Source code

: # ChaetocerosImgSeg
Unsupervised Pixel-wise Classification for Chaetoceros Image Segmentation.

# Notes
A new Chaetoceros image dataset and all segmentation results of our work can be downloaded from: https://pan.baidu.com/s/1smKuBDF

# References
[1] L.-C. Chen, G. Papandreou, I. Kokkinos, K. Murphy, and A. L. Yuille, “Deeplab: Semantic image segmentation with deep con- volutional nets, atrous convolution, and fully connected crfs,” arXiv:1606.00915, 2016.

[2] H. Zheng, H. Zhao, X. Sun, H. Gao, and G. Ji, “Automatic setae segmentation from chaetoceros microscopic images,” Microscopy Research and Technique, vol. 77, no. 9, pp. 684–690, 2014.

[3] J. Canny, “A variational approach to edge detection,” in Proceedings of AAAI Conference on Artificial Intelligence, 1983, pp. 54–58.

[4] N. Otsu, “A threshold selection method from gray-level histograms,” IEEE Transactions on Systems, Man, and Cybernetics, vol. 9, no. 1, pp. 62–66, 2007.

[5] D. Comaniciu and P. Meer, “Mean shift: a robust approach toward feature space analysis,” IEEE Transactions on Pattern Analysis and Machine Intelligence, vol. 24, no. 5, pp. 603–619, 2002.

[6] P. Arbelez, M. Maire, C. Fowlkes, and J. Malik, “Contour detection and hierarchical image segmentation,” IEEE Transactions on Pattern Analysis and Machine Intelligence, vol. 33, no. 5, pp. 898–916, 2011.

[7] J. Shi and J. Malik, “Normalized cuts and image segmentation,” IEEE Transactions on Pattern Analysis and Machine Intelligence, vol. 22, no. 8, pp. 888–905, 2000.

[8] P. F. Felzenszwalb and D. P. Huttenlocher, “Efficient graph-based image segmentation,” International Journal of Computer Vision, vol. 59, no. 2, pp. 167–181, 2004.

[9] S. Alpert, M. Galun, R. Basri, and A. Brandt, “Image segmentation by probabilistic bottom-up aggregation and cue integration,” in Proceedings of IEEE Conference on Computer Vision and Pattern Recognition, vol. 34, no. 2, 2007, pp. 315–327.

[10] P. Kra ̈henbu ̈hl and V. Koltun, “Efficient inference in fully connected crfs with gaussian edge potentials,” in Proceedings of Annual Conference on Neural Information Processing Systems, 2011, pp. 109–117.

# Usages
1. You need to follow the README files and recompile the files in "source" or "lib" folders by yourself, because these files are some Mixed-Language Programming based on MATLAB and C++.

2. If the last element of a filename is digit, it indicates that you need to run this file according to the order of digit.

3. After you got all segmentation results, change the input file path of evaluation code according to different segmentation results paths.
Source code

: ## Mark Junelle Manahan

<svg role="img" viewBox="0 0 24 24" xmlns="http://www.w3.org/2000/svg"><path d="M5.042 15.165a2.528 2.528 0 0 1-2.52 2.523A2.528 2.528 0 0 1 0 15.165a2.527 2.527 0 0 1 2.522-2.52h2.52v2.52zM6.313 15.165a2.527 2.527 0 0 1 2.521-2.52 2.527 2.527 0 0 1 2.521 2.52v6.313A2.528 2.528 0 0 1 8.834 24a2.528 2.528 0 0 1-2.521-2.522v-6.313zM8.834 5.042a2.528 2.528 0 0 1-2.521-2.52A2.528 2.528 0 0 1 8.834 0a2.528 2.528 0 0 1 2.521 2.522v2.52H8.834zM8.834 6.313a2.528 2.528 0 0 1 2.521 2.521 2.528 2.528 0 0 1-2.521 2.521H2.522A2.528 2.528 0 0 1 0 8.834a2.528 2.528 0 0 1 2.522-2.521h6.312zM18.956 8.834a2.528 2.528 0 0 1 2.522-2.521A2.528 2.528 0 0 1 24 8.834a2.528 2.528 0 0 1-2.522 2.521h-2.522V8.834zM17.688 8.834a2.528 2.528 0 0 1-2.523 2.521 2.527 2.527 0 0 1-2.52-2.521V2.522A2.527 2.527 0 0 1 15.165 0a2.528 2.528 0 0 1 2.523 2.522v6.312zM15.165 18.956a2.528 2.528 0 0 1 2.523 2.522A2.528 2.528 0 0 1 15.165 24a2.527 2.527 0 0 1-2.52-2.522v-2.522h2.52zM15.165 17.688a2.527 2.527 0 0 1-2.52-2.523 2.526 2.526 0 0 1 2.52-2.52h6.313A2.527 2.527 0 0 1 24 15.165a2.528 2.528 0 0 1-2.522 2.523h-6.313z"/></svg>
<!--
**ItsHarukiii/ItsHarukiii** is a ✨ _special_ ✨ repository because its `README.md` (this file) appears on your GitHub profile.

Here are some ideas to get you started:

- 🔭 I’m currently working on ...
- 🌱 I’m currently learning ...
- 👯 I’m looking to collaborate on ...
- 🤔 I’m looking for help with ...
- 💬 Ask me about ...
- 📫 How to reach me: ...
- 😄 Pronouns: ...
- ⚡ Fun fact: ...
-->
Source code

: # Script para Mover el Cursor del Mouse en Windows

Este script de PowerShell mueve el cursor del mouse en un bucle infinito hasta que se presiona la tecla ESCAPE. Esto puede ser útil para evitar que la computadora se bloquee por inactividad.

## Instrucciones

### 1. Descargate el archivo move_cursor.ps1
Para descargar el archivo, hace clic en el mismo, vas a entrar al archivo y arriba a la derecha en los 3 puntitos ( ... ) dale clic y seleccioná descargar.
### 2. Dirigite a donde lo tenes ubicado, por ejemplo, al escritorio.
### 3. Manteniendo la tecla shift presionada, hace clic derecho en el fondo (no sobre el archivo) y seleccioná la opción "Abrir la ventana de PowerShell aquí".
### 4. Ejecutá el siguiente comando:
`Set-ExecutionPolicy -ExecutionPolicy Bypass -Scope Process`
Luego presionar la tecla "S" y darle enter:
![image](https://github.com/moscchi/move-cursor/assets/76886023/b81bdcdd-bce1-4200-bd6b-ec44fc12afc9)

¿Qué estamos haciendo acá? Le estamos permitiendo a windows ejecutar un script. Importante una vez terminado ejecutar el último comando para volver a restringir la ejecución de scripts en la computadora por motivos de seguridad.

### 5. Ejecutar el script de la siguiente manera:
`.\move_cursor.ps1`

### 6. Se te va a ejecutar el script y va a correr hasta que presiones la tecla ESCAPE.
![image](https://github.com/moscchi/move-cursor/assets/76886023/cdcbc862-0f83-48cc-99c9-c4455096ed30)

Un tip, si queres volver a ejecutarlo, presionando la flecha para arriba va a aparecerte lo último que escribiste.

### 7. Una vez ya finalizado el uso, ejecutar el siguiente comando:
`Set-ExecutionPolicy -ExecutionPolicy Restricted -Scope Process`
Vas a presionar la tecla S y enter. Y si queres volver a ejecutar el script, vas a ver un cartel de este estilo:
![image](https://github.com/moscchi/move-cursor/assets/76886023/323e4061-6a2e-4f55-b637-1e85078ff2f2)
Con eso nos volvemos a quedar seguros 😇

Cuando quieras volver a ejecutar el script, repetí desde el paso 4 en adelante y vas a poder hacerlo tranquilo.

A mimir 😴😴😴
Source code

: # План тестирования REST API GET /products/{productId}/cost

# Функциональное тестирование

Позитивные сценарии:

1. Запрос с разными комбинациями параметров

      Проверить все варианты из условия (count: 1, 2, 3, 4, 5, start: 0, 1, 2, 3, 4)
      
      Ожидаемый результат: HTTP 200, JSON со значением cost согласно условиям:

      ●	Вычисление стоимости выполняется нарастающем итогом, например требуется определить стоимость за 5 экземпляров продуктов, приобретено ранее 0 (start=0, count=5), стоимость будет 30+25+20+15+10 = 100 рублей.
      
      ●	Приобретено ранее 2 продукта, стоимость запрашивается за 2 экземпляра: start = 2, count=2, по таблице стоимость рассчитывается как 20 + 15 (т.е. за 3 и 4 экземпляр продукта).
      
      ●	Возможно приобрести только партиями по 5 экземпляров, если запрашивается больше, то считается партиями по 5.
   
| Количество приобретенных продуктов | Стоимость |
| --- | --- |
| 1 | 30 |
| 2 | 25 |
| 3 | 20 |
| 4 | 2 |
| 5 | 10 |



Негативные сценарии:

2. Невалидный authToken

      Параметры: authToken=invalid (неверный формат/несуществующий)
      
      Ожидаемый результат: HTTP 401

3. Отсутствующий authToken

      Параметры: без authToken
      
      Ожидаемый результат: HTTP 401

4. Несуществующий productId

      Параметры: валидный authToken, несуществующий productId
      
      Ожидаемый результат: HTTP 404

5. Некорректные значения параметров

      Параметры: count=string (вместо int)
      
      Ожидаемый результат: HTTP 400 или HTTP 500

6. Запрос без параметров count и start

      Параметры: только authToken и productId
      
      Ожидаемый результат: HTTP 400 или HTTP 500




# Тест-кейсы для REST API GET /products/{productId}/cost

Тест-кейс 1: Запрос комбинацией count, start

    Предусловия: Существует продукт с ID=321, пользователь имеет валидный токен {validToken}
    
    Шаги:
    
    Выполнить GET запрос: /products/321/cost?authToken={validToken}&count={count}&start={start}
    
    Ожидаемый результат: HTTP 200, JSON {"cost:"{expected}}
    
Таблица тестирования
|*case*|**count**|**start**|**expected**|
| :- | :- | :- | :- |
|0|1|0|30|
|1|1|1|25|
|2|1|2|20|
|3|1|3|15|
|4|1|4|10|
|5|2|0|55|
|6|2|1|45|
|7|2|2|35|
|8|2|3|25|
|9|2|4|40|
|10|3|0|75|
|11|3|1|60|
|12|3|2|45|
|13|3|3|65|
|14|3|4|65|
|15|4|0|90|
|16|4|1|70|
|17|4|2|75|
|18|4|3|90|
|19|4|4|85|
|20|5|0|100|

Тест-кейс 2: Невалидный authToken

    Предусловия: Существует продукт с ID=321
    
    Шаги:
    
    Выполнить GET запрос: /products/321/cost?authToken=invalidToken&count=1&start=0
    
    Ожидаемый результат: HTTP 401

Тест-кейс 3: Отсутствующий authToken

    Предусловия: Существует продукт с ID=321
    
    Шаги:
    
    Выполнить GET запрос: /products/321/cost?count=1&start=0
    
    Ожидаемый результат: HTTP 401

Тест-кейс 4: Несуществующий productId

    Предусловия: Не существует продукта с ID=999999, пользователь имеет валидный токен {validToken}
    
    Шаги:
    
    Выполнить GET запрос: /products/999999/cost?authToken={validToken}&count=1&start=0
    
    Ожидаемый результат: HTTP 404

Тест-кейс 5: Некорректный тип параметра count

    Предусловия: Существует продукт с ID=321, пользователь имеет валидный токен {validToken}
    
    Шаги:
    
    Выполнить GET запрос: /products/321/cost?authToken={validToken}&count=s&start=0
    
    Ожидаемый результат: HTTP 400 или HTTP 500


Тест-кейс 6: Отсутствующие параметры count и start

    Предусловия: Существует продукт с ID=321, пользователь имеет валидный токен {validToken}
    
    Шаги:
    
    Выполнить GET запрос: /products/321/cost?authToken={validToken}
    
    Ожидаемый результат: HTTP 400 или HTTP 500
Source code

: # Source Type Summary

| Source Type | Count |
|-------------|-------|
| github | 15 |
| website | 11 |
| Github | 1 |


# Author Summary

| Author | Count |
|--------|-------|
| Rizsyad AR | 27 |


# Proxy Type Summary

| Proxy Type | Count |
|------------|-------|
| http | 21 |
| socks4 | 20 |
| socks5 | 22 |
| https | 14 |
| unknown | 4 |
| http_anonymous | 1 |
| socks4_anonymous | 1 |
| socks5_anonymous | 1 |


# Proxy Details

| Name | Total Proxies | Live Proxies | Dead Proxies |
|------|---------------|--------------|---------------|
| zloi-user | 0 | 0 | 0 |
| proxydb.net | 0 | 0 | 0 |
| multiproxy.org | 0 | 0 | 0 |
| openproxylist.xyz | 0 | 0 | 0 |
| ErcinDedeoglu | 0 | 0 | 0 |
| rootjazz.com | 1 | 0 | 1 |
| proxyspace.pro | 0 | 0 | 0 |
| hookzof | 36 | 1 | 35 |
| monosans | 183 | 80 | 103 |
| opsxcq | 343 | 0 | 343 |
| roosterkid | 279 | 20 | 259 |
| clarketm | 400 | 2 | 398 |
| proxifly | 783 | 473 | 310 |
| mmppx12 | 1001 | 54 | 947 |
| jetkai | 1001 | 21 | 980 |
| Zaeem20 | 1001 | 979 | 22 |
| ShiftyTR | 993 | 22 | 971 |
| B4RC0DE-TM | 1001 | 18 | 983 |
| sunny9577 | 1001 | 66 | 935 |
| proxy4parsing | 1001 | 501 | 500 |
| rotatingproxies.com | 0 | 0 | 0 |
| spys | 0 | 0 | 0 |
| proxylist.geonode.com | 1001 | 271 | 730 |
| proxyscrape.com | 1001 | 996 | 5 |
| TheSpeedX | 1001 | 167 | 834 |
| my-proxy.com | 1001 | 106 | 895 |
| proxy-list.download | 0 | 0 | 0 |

**WORK TASK**
Everything from the line containing "https | 14 |" through the last line above should be set down exactly; include no other lines.

**EXERCISE RESULT**
| https | 14 |
| unknown | 4 |
| http_anonymous | 1 |
| socks4_anonymous | 1 |
| socks5_anonymous | 1 |


# Proxy Details

| Name | Total Proxies | Live Proxies | Dead Proxies |
|------|---------------|--------------|---------------|
| zloi-user | 0 | 0 | 0 |
| proxydb.net | 0 | 0 | 0 |
| multiproxy.org | 0 | 0 | 0 |
| openproxylist.xyz | 0 | 0 | 0 |
| ErcinDedeoglu | 0 | 0 | 0 |
| rootjazz.com | 1 | 0 | 1 |
| proxyspace.pro | 0 | 0 | 0 |
| hookzof | 36 | 1 | 35 |
| monosans | 183 | 80 | 103 |
| opsxcq | 343 | 0 | 343 |
| roosterkid | 279 | 20 | 259 |
| clarketm | 400 | 2 | 398 |
| proxifly | 783 | 473 | 310 |
| mmppx12 | 1001 | 54 | 947 |
| jetkai | 1001 | 21 | 980 |
| Zaeem20 | 1001 | 979 | 22 |
| ShiftyTR | 993 | 22 | 971 |
| B4RC0DE-TM | 1001 | 18 | 983 |
| sunny9577 | 1001 | 66 | 935 |
| proxy4parsing | 1001 | 501 | 500 |
| rotatingproxies.com | 0 | 0 | 0 |
| spys | 0 | 0 | 0 |
| proxylist.geonode.com | 1001 | 271 | 730 |
| proxyscrape.com | 1001 | 996 | 5 |
| TheSpeedX | 1001 | 167 | 834 |
| my-proxy.com | 1001 | 106 | 895 |
| proxy-list.download | 0 | 0 | 0 |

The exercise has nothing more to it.